Dress for Biography Day Success

* Cross-posted on the Picket Fence Post*

I was sitting in traffic this morning -- courtesy of roadway construction -- wasting precious gasoline and hating myself. Why the self-loathing? Because I was headed to a party store to buy a plastic bowler hat and a cheap mustache for my third grade son's Biography Day presentation Thursday morning.

The Eldest Boy is supposed to dress up as Orville Wright and read a speech that he researched and wrote about the inventor in front of his class and his classmates' families. (The Girl will have her Biography Day presentation Thursday afternoon and will be dressed as Harriet Tubman.)

When the Biography Day assignment came home a few weeks ago, I rolled my eyes, not because of the biography part -- that I like and heartily endorse -- but because of the costume part.
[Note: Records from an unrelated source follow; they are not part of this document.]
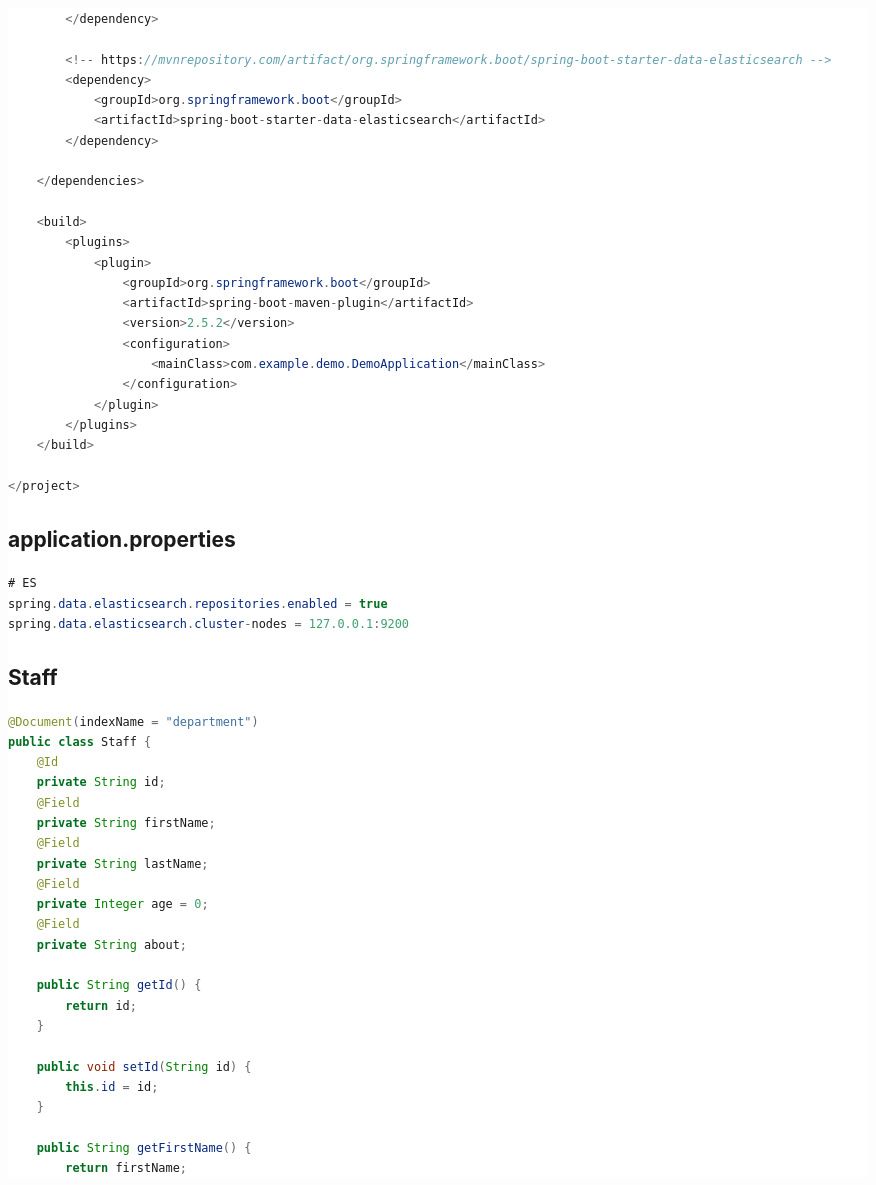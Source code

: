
 ```java
        </dependency>

        <!-- https://mvnrepository.com/artifact/org.springframework.boot/spring-boot-starter-data-elasticsearch -->
        <dependency>
            <groupId>org.springframework.boot</groupId>
            <artifactId>spring-boot-starter-data-elasticsearch</artifactId>
        </dependency>

    </dependencies>

    <build>
        <plugins>
            <plugin>
                <groupId>org.springframework.boot</groupId>
                <artifactId>spring-boot-maven-plugin</artifactId>
                <version>2.5.2</version>
                <configuration>
                    <mainClass>com.example.demo.DemoApplication</mainClass>
                </configuration>
            </plugin>
        </plugins>
    </build>

</project>
```



## application.properties

```java
# ES
spring.data.elasticsearch.repositories.enabled = true
spring.data.elasticsearch.cluster-nodes = 127.0.0.1:9200
```



## Staff

```java
@Document(indexName = "department")
public class Staff {
    @Id
    private String id;
    @Field
    private String firstName;
    @Field
    private String lastName;
    @Field
    private Integer age = 0;
    @Field
    private String about;

    public String getId() {
        return id;
    }

    public void setId(String id) {
        this.id = id;
    }

    public String getFirstName() {
        return firstName;
```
I live in a community where very little involving our children is done without some sort of flourish (for example, there are multiple end-of-the-year parties in the Eldest Boy's class), therefore I knew that as Biography Day neared, I'd inevitably clash with my offspring over my refusal to buy expensive looking costumes for this event and my announcement that this domestically-disabled woman would not spend hours making costumes for THEIR homework assignments. (We are, as a family, still recovering from the Science Fair.)

After the kids and I downloaded images of Wright and Tubman from the Internet, I agreed to help them figure out what they'd need in order to dress like their assigned historical figures. We went through my closet, The Spouse's closet and all of our dress-up clothes for ideas. The result of my "help?" Both children were angry with me and called me, literally, a Scrooge (for not buying a suit -- the Eldest Boy doesn't own one -- and an authentic bowler), and insane (for suggesting that The Girl wear a skirt because women wore dresses during Tubman's time).
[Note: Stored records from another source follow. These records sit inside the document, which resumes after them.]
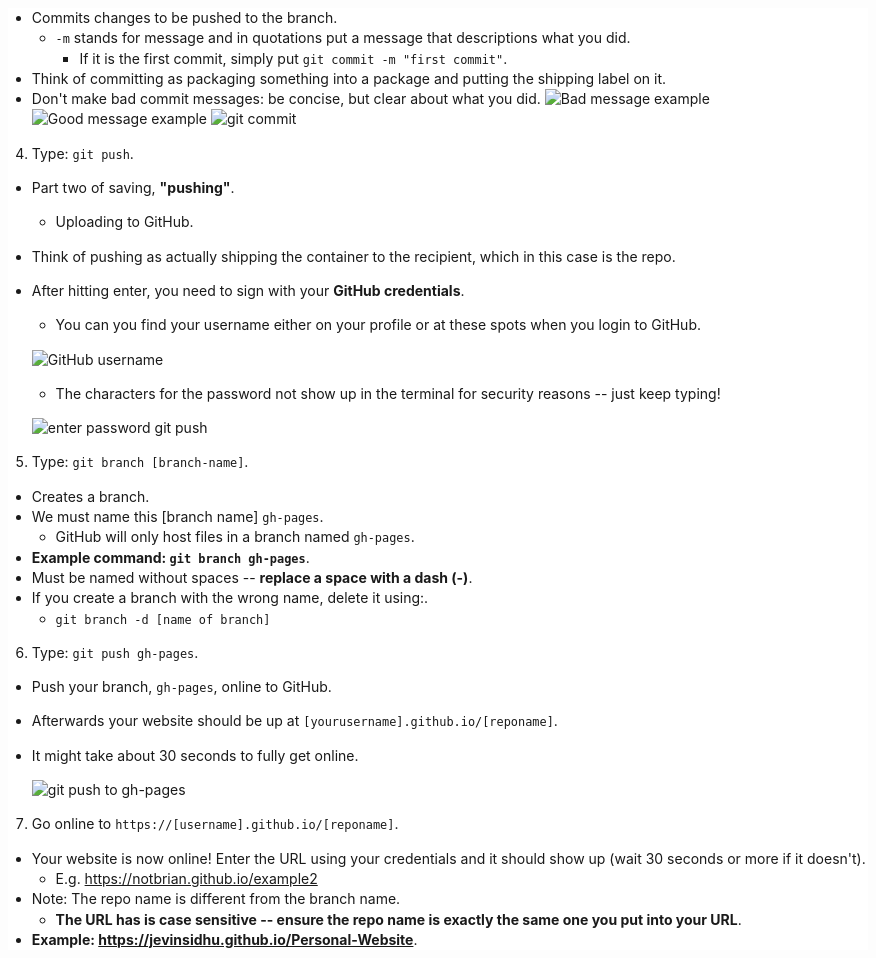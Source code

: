 - Commits changes to be pushed to the branch.
  - `-m` stands for message and in quotations put a message that descriptions
    what you did.
    - If it is the first commit, simply put `git commit -m "first commit"`.
- Think of committing as packaging something into a package and putting the
  shipping label on it.
- Don't make bad commit messages: be concise, but clear about what you did.
  ![Bad message example](img/bad_commit_message.png)
  ![Good message example](img/good_commit_message.png)
  ![git commit](img/git_commit.gif)

4. Type: `git push`.

- Part two of saving, **"pushing"**.
  - Uploading to GitHub.
- Think of pushing as actually shipping the container to the recipient, which
  in this case is the repo.
- After hitting enter, you need to sign with your **GitHub credentials**.

  - You can you find your username either on your profile or at these spots when
    you login to GitHub.

  ![GitHub username](img/github_username.png)

  - The characters for the password not show up in the terminal for security
    reasons -- just keep typing!

  ![enter password git push](img/git_push_password.gif)

5. Type: `git branch [branch-name]`.

- Creates a branch.
- We must name this [branch name] `gh-pages`.
  - GitHub will only host files in a branch named `gh-pages`.
- **Example command: `git branch gh-pages`**.
- Must be named without spaces -- **replace a space with a dash (-)**.
- If you create a branch with the wrong name, delete it using:.
  - `git branch -d [name of branch]`

6. Type: `git push gh-pages`.

- Push your branch, `gh-pages`, online to GitHub.
- Afterwards your website should be up at
  `[yourusername].github.io/[reponame]`.
- It might take about 30 seconds to fully get online.

  ![git push to gh-pages](img/git_push_gh-pages.gif)

7. Go online to `https://[username].github.io/[reponame]`.

- Your website is now online! Enter the URL using your credentials and it
  should show up (wait 30 seconds or more if it doesn't).
  - E.g. https://notbrian.github.io/example2
- Note: The repo name is different from the branch name.
  - **The URL has is case sensitive -- ensure the repo name is exactly the
    same one you put into your URL**.
- **Example: https://jevinsidhu.github.io/Personal-Website**.
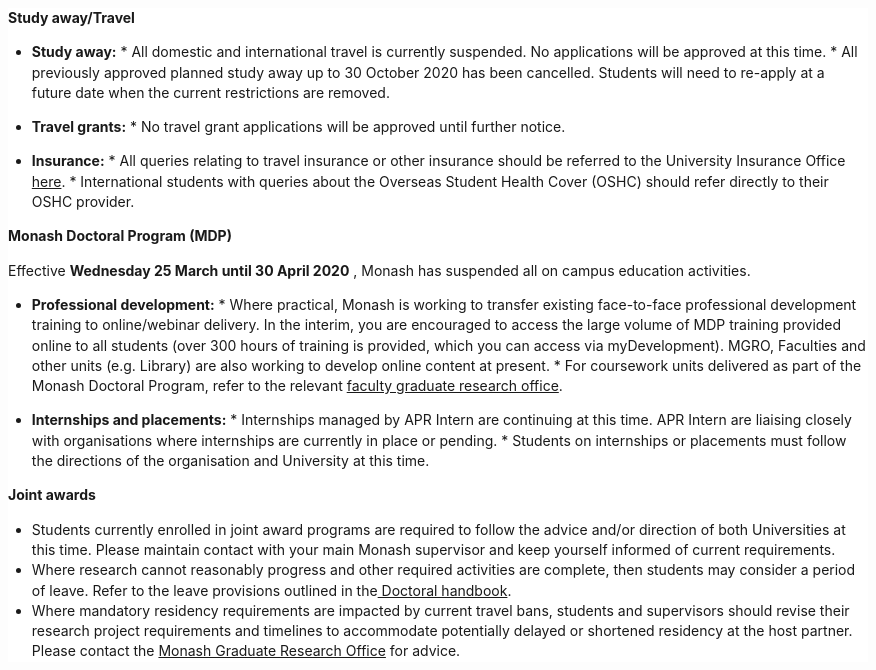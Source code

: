 

 **Study away/Travel**

  *  **Study away:**
    * All domestic and international travel is currently suspended. No applications will be approved at this time.
    * All previously approved planned study away up to 30 October 2020 has been cancelled. Students will need to re-apply at a future date when the current restrictions are removed.


  *  **Travel grants:**
    * No travel grant applications will be approved until further notice.


  *  **Insurance:**
    * All queries relating to travel insurance or other insurance should be referred to the University Insurance Office [here](https://www.intranet.monash/finance/our-services/insurance-to-be-reviewed).
    * International students with queries about the Overseas Student Health Cover (OSHC) should refer directly to their OSHC provider.



 **Monash Doctoral Program (MDP)**

Effective **Wednesday 25 March until 30 April 2020** , Monash has suspended all on campus education activities.

  *  **Professional development:**
    * Where practical, Monash is working to transfer existing face-to-face professional development training to online/webinar delivery. In the interim, you are encouraged to access the large volume of MDP training provided online to all students (over 300 hours of training is provided, which you can access via myDevelopment). MGRO, Faculties and other units (e.g. Library) are also working to develop online content at present.
    * For coursework units delivered as part of the Monash Doctoral Program, refer to the relevant [faculty graduate research office](https://www.intranet.monash/graduate-research/about/faculty-contacts).


  *  **Internships and placements:**
    * Internships managed by APR Intern are continuing at this time. APR Intern are liaising closely with organisations where internships are currently in place or pending.
    * Students on internships or placements must follow the directions of the organisation and University at this time.



 **Joint awards**

  * Students currently enrolled in joint award programs are required to follow the advice and/or direction of both Universities at this time. Please maintain contact with your main Monash supervisor and keep yourself informed of current requirements.
  * Where research cannot reasonably progress and other required activities are complete, then students may consider a period of leave. Refer to the leave provisions outlined in the[ Doctoral handbook](https://www.monash.edu/graduate-research/faqs-and-resources).
  * Where mandatory residency requirements are impacted by current travel bans, students and supervisors should revise their research project requirements and timelines to accommodate potentially delayed or shortened residency at the host partner. Please contact the [Monash Graduate Research Office](mailto:mgro-candidature@monash.edu) for advice.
So I was hating myself this morning because I violated my own belief that such assignments shouldn't be dependent on parental economic resources or sewing skills so our children can avoid having their peers make fun of them. And here I was on the road and opening my wallet because my son is deathly afraid of having kids mock him if he wears a costume cobbled together with whatever we have in the house. (He and some of his classmates saw another child this week from a different class who was also assigned to be Orville Wright, and the kid reportedly wore a suit and nice hat.)
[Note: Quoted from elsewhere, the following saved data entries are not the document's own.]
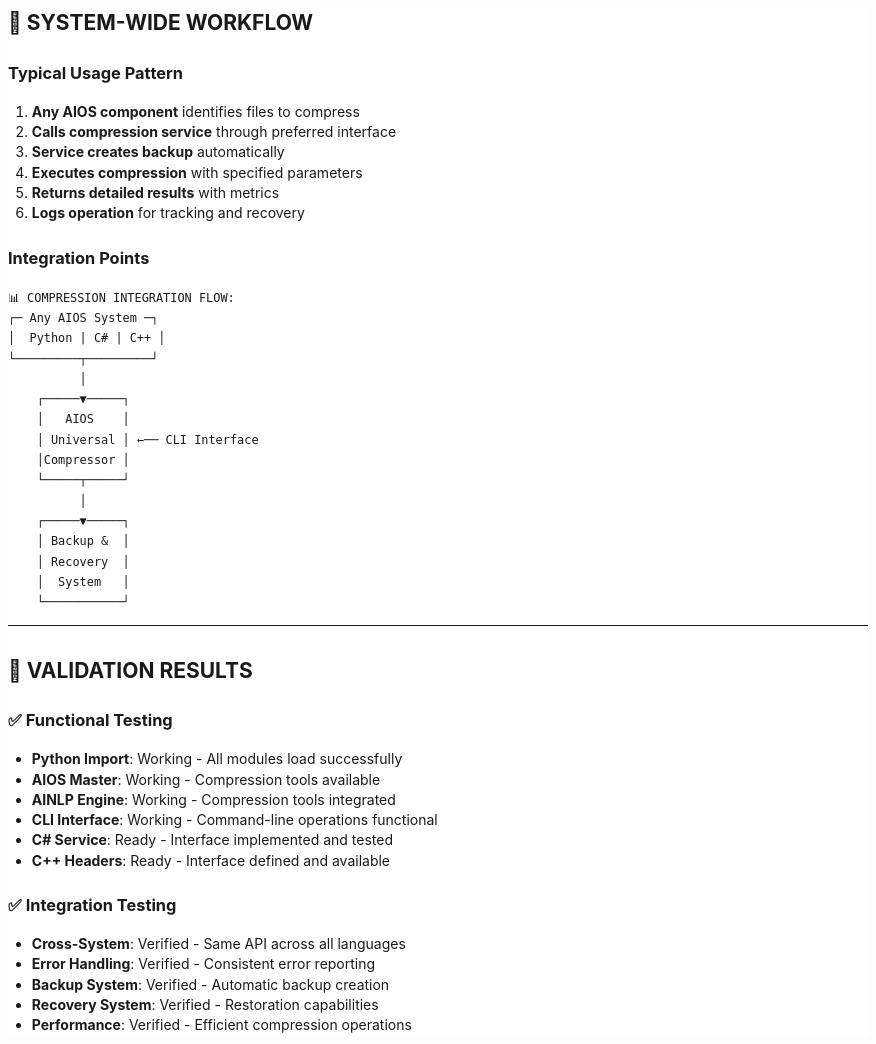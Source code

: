 
## 🔄 **SYSTEM-WIDE WORKFLOW**

### **Typical Usage Pattern**
1. **Any AIOS component** identifies files to compress
2. **Calls compression service** through preferred interface
3. **Service creates backup** automatically
4. **Executes compression** with specified parameters
5. **Returns detailed results** with metrics
6. **Logs operation** for tracking and recovery

### **Integration Points**
```
📊 COMPRESSION INTEGRATION FLOW:
┌─ Any AIOS System ─┐
│  Python | C# | C++ │
└─────────┬─────────┘
          │
    ┌─────▼─────┐
    │   AIOS    │
    │ Universal │ ←── CLI Interface
    │Compressor │
    └─────┬─────┘
          │
    ┌─────▼─────┐
    │ Backup &  │
    │ Recovery  │
    │  System   │
    └───────────┘
```

---

## 🎯 **VALIDATION RESULTS**

### **✅ Functional Testing**
- **Python Import**: Working - All modules load successfully
- **AIOS Master**: Working - Compression tools available
- **AINLP Engine**: Working - Compression tools integrated
- **CLI Interface**: Working - Command-line operations functional
- **C# Service**: Ready - Interface implemented and tested
- **C++ Headers**: Ready - Interface defined and available

### **✅ Integration Testing**
- **Cross-System**: Verified - Same API across all languages
- **Error Handling**: Verified - Consistent error reporting
- **Backup System**: Verified - Automatic backup creation
- **Recovery System**: Verified - Restoration capabilities
- **Performance**: Verified - Efficient compression operations
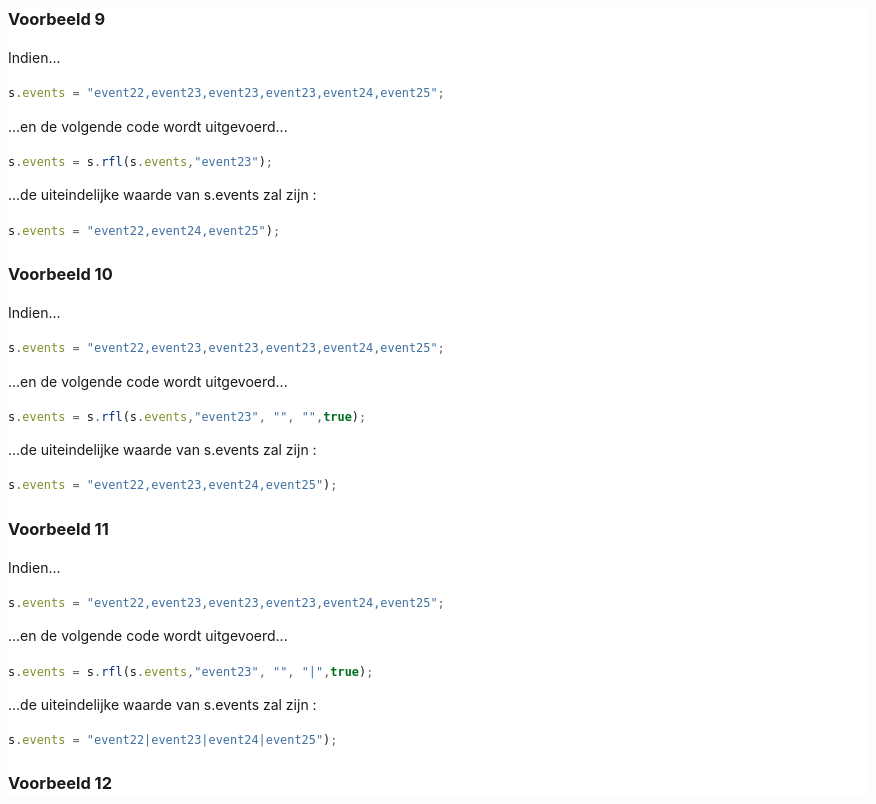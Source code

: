 ### Voorbeeld 9

Indien...

```js
s.events = "event22,event23,event23,event23,event24,event25";
```

...en de volgende code wordt uitgevoerd...

```js
s.events = s.rfl(s.events,"event23");
```

...de uiteindelijke waarde van s.events zal zijn :

```js
s.events = "event22,event24,event25");
```

### Voorbeeld 10

Indien...

```js
s.events = "event22,event23,event23,event23,event24,event25";
```

...en de volgende code wordt uitgevoerd...

```js
s.events = s.rfl(s.events,"event23", "", "",true);
```

...de uiteindelijke waarde van s.events zal zijn :

```js
s.events = "event22,event23,event24,event25");
```

### Voorbeeld 11

Indien...

```js
s.events = "event22,event23,event23,event23,event24,event25";
```

...en de volgende code wordt uitgevoerd...

```js
s.events = s.rfl(s.events,"event23", "", "|",true);
```

...de uiteindelijke waarde van s.events zal zijn :

```js
s.events = "event22|event23|event24|event25");
```

### Voorbeeld 12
Thus I felt trapped in an untenable situation: Stick to my guns and have the Eldest Boy be made fun OR buy a few small items (the hat, the mustache) and borrow a few (borrowed a suit and tie that fit the Eldest Boy from a friend), and (hopefully) spare him from being embarrassed. So when the Eldest Boy wrapped his arms around my waist after seeing that I'd purchased the hat and mustache, I smiled, but felt as though I'd caved.

Do you ever have situations where your child has school assignments like this, where you're faced with buying stuff/doing it for the student, or letting the child do it himself and have his work be compared to that of an adult or to something store-bought?

Image credit: NASA.

1 comment:

Our Prim Nest said...

Found your blog, my son has decided to be Orville Wright for his class assignment report and dress up and pretend to be in a wax museum and tell us about the charactor. Trying now to figure how much to spend or how to make either aviator helmet, scarf etc or the suit, hat and mustache. I understand.